Static analysis we already do for some tracks, as well. This can compare and may give some insights to “more performant” code, to a measure of performance.

But users/students are free to benchmark and do anything else that they may want to do with their code, already.

The same machine can also yield different results if it’s being used by other workloads at the same time :)

Thank you :slight_smile:

There’s two conversations that have happened here I think:

  1. Benchmarking two solutions by a student against each other.
  2. Benchmarking to student’s solutions against each other.

For the first, doing this locally is definitely the best way IMO, as you have control over the environment so can be confident in the benchmarks and it’s an important skill to learn and good to do it yourself.

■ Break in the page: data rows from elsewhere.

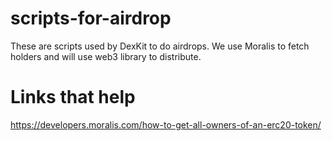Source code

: # scripts-for-airdrop

These are scripts used by DexKit to do airdrops. We use Moralis to fetch holders and will use web3 library to distribute.

# Links that help

https://developers.moralis.com/how-to-get-all-owners-of-an-erc20-token/
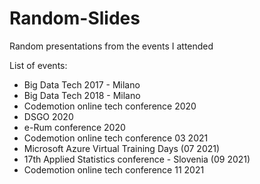 # Random-Slides
Random presentations from the events I attended

List of events:
- Big Data Tech 2017 - Milano
- Big Data Tech 2018 - Milano
- Codemotion online tech conference 2020
- DSGO 2020
- e-Rum conference 2020
- Codemotion online tech conference 03 2021
- Microsoft Azure Virtual Training Days (07 2021)
- 17th Applied Statistics conference - Slovenia (09 2021)
- Codemotion online tech conference 11 2021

For the second, which was the OP question, if we had a repeatable infrastructure, then we’d love to do it. But we don’t. Our servers change, the workloads on the servers change, the performance of many test runners varies wildly - so it’s not a feature we can offer.

None-timing benchmarks like you suggest (e.g. num instructions, amount of memory allocated) are interesting alternative metrics that we could potentially measure at no increased cost or effort. But I’m not of the value, without the raw benchmarking data too?